Glücksmarie und Pechmarie Beide Wohnprojekte erfuhren noch vor ihrer Realisierung eine wechselvolle Geschichte. Die in Aussicht genommenen Grundstücke mussten von Grünland in Bauland umgewidmet werden. Trotz des positiven Votums der zuständigen Bezirksversammlungen (Altona bzw. Eimsbüttel) zog sich das B-Planverfahren über mehrere Jahre hin. Lurup und Schnelsen erwiesen sich als ungleiche Schwestern. Während das Schnelsener Grundstück schon seit 1996 seine Bewohner beherbergt, waren für Lurup erst im Jahr 2001 die formalen Voraussetzungen erfüllt und konnte 2002 bezogen werden.
Eintragung und Baubeginn Das Jahr 1995 stellte den entscheidenden Wendepunkt für das Schnelsener Wohnprojekt und die Genossenschaft dar. Alle notwendigen Bedingungen waren erfüllt: Erteilung der Baugenehmigung, Abschluss der Verhandlungen über den Kauf des Grundstücks und Bewilligung der öffentlichen Mittel durch die WK (Wohnungsbaukreditanstalt). Im Mai 1995 begannen die Bauarbeiten und am 20. September 1995 wurde die Genossenschaft unter der Nr. 986 in das Genossenschaftsregister eingetragen und begann ihre offizielle Existenz.

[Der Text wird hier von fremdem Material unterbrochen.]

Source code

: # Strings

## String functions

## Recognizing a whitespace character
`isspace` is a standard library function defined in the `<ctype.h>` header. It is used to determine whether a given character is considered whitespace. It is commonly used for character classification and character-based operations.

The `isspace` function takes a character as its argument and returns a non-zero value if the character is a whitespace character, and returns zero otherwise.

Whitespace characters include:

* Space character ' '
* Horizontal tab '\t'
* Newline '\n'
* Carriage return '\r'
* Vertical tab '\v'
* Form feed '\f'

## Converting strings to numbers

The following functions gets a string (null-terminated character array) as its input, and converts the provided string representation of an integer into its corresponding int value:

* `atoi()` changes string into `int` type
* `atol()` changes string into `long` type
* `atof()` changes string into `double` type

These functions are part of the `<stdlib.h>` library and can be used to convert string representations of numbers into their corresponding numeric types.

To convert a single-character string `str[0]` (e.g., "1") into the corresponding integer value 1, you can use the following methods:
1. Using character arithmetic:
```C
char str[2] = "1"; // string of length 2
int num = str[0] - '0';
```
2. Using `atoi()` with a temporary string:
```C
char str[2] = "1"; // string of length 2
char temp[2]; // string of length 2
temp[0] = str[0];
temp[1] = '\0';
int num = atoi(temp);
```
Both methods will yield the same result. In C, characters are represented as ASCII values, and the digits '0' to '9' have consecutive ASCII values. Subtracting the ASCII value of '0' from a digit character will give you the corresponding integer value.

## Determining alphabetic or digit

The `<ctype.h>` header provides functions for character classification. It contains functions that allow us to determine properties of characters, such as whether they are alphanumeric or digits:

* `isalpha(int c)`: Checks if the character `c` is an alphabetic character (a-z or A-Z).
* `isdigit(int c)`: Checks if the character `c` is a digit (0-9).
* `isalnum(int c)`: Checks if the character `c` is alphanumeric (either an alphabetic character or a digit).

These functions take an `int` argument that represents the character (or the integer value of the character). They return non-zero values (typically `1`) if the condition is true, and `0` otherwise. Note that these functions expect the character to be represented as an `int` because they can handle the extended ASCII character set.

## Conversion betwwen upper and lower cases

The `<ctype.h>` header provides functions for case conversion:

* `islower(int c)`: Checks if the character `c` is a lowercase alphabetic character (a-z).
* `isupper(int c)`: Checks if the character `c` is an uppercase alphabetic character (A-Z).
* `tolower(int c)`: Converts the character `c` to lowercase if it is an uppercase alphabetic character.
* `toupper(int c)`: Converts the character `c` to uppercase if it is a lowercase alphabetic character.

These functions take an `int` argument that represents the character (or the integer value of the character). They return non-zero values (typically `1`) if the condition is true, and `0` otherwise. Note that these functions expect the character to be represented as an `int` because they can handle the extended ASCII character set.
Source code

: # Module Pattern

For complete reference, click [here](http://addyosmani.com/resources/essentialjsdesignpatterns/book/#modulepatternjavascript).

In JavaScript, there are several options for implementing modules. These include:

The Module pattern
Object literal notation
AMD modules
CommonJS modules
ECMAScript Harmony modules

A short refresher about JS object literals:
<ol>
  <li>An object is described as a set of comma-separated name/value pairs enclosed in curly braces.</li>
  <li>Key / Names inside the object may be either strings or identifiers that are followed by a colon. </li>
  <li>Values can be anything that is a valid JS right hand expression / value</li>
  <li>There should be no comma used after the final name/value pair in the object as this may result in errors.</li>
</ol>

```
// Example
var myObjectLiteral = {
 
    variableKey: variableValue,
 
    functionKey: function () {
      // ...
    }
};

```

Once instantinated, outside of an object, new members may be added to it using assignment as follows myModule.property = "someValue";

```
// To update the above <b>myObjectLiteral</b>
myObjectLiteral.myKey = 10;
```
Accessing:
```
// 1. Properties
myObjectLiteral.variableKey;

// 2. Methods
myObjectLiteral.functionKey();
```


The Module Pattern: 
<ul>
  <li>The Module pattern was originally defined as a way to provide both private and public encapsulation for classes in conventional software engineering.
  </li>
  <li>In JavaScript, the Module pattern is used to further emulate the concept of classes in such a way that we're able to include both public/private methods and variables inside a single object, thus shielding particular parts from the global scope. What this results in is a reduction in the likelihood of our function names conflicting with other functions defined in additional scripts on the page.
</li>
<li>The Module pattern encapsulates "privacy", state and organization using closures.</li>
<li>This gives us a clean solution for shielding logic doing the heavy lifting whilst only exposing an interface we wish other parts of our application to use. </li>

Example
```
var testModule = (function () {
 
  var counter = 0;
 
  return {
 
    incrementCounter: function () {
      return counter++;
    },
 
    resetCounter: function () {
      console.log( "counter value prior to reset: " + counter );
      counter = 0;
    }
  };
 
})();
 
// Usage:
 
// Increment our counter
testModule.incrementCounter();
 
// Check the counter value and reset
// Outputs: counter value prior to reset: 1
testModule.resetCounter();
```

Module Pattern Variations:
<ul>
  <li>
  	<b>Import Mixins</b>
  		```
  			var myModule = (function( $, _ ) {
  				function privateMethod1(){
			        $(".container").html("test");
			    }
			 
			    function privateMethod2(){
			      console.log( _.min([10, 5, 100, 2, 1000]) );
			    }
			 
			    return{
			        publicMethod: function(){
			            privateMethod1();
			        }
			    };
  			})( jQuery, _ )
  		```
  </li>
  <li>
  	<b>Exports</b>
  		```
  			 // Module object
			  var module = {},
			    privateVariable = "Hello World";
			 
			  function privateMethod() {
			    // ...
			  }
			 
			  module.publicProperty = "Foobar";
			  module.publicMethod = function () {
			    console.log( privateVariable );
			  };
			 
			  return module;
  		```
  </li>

Bezug des Schnelsener Wohnprojektes Im Dezember 1996 zogen die ersten Bewohner und Bewohnerinnen ein und blicken auf eine mehrjährige Geschichte zurück. Das Schnelsener Vorzeigeprojekt hat mit seiner baulichen Charakteristik indirekt auch die Luruper Interessenten motiviert.
Grundsteinlegung des Luruper Projektes Die Idee des Luruper Projektes stand am Anfang unseres Werdeganges. Gleichzeitig zeigt der Zeitraum von 10 Jahren, welch langen Atem manche Ideen benötigen. Am 8. Dezember 2001 zelebrierten wir den Genossenschaftsfeiertag mit der Grundsteinlegung am Brachvogelweg und der 10-Jahresfeier in der Schule Veermoor.
Bezug des Luruper Wohnprojektes Der vorletzte Meilenstein unser Genossenschaft war der Bezug des Luruper Wohnprojektes im November 2002. Das Projekt darf nun in Anspruch nehmen, die jüngere und gleichzeitig größere Schwester zu sein. Die Genossenschaft hat jetzt das erreicht, was sie sich bei der Gründung vornahm.
Iserbrooker Wohnprojekt Im Januar 2005 beschloss die Mitgliederversammlung die Erweiterung um das dritte Wohnprojekt in Iserbrook. Auch hier ließ der Baubeginn länger als geplant auf sich warten. Nach dem jetzigen Kenntnisstand soll die Realisierung im Jahr 2007 beginnen.